● What the task requires:
From the material below, copy out each line with the word "frame" in it.

§ §

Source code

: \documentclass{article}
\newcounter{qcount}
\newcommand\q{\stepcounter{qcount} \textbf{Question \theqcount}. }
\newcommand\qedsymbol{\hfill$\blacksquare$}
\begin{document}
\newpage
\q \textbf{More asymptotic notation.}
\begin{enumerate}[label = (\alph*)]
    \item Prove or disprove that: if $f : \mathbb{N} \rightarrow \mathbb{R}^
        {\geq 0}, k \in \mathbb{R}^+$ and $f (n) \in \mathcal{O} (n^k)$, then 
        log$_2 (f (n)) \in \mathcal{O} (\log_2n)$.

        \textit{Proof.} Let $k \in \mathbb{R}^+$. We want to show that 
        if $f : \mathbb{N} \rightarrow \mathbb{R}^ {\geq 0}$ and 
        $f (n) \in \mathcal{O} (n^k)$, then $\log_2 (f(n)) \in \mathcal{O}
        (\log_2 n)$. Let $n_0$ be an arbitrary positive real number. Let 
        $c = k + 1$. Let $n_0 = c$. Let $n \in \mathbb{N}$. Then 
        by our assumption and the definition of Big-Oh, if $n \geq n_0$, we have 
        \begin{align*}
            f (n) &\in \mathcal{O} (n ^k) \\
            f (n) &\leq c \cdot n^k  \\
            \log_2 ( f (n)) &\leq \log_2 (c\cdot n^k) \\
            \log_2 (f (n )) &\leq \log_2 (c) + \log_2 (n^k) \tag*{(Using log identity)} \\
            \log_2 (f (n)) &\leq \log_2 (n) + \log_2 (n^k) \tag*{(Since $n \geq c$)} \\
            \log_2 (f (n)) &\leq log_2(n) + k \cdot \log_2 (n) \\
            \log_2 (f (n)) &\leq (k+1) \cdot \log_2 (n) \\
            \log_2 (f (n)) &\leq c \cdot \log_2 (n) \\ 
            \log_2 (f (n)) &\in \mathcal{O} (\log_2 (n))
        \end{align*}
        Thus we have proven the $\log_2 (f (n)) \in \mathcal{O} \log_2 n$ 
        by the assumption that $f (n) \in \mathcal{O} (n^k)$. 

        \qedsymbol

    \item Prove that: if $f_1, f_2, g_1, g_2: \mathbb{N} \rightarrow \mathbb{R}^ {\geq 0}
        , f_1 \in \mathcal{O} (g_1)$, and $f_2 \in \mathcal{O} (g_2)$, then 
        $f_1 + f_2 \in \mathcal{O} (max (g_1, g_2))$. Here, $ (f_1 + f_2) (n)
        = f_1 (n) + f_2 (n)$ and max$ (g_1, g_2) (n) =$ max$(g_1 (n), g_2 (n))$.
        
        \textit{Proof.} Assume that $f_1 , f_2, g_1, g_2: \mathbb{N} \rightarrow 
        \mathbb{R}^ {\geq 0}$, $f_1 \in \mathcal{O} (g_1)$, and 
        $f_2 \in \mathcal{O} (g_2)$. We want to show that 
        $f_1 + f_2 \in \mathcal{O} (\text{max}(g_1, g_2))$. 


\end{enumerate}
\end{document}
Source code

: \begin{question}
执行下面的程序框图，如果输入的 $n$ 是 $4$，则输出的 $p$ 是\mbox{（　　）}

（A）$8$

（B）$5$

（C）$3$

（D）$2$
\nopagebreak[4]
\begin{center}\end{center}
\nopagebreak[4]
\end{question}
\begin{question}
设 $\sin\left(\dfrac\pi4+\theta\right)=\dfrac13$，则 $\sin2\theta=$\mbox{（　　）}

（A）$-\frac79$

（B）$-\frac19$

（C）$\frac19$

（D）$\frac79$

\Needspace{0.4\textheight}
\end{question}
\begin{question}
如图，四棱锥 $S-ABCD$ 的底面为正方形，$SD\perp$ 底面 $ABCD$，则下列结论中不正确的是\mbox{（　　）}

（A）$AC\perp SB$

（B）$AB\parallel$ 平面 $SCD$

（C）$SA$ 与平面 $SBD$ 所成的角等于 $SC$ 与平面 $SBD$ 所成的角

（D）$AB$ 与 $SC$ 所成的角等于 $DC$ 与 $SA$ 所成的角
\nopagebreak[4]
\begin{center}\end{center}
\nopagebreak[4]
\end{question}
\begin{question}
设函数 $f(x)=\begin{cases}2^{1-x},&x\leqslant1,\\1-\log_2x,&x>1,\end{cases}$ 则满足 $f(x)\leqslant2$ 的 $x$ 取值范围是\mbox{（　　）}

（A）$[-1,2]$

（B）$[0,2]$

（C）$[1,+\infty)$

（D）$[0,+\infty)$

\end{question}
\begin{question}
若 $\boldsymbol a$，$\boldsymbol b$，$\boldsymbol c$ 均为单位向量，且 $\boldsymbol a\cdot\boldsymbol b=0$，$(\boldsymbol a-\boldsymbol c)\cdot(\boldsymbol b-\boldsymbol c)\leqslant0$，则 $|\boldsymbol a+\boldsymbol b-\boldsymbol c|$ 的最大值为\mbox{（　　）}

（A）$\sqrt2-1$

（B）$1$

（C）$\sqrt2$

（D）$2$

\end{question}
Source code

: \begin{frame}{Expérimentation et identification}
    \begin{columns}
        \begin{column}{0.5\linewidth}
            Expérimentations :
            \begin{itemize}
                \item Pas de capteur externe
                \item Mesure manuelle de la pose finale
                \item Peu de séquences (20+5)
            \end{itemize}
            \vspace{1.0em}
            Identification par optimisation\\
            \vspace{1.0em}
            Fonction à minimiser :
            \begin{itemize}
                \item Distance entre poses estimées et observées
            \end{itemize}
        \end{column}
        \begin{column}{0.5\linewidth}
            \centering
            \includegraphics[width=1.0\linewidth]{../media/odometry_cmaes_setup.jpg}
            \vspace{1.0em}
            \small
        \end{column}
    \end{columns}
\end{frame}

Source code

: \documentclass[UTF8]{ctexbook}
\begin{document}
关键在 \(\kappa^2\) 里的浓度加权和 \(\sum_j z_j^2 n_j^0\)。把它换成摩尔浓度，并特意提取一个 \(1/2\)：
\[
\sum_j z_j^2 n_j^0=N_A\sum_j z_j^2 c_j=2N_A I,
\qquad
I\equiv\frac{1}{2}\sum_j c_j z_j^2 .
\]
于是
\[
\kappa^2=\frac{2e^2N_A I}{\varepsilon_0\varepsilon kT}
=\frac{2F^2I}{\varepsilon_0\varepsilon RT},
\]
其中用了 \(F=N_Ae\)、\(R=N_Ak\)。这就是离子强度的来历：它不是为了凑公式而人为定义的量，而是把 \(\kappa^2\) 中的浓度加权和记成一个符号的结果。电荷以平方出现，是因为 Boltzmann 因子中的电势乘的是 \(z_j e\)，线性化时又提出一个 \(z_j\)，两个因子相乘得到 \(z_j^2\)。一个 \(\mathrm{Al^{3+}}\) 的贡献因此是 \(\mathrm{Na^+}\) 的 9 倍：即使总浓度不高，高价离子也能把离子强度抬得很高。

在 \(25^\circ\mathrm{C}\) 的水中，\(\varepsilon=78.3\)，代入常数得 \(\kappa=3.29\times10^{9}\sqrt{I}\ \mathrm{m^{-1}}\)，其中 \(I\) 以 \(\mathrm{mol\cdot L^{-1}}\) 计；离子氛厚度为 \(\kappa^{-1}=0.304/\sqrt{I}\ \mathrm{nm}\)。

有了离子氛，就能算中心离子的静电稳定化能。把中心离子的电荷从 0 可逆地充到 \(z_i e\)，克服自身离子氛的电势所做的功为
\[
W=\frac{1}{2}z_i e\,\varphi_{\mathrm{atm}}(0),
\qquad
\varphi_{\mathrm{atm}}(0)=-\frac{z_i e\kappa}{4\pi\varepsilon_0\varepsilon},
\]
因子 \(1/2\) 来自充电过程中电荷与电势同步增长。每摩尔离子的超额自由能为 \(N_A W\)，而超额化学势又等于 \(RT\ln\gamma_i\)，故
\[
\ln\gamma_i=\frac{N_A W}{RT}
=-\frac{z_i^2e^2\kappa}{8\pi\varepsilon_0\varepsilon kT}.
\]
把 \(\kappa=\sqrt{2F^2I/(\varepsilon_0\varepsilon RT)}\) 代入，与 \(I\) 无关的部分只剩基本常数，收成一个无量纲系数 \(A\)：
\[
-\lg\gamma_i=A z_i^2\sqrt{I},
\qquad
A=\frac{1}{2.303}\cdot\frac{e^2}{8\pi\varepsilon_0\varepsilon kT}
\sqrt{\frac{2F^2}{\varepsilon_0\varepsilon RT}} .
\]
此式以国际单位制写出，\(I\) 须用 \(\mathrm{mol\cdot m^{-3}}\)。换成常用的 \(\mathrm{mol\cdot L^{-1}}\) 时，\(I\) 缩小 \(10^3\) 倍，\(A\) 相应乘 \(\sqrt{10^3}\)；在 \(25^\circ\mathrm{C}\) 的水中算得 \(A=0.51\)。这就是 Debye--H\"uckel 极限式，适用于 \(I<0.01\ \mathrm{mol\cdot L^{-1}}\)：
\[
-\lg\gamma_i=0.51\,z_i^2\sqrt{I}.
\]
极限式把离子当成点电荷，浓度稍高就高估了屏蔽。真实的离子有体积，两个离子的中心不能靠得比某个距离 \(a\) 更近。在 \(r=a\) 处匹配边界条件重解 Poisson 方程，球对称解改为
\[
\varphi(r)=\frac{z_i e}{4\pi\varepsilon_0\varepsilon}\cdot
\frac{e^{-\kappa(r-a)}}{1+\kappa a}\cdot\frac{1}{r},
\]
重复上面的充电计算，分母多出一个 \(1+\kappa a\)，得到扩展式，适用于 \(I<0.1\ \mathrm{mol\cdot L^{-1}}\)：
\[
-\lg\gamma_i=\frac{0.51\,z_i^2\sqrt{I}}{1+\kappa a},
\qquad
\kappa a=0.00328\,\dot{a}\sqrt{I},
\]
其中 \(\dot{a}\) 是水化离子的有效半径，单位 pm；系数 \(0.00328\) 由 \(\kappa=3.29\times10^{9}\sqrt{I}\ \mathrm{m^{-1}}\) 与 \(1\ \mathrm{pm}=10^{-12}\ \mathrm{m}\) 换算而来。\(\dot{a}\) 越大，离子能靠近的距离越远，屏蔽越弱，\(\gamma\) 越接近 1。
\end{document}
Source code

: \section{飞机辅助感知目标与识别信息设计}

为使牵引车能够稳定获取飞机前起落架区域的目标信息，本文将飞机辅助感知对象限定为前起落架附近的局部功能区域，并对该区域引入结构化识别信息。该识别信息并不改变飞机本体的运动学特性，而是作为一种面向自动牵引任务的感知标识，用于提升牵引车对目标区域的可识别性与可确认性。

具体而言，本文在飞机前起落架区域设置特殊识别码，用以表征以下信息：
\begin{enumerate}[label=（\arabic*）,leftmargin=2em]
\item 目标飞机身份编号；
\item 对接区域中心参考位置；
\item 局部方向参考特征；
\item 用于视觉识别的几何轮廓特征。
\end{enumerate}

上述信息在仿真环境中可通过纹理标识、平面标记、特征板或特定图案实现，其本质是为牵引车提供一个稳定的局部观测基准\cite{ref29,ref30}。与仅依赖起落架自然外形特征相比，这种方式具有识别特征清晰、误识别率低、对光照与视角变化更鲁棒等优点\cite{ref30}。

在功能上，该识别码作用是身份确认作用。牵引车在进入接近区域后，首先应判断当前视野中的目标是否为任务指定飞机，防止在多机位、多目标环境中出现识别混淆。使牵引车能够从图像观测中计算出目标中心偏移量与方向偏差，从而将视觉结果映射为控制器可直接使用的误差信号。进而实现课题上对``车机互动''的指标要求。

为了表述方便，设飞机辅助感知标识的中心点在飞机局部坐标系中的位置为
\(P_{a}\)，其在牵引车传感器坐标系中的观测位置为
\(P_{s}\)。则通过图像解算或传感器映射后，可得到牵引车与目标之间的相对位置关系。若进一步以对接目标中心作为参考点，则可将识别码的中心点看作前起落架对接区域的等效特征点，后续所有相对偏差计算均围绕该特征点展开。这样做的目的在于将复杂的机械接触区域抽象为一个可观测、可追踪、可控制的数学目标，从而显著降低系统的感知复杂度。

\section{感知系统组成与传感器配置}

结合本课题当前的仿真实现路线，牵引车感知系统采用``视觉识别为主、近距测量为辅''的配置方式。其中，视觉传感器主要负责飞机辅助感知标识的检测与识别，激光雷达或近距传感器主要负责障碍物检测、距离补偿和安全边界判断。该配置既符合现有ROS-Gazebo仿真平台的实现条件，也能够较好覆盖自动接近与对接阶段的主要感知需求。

§ §

● Exercise result:
: \begin{frame}{Expérimentation et identification}
\end{frame}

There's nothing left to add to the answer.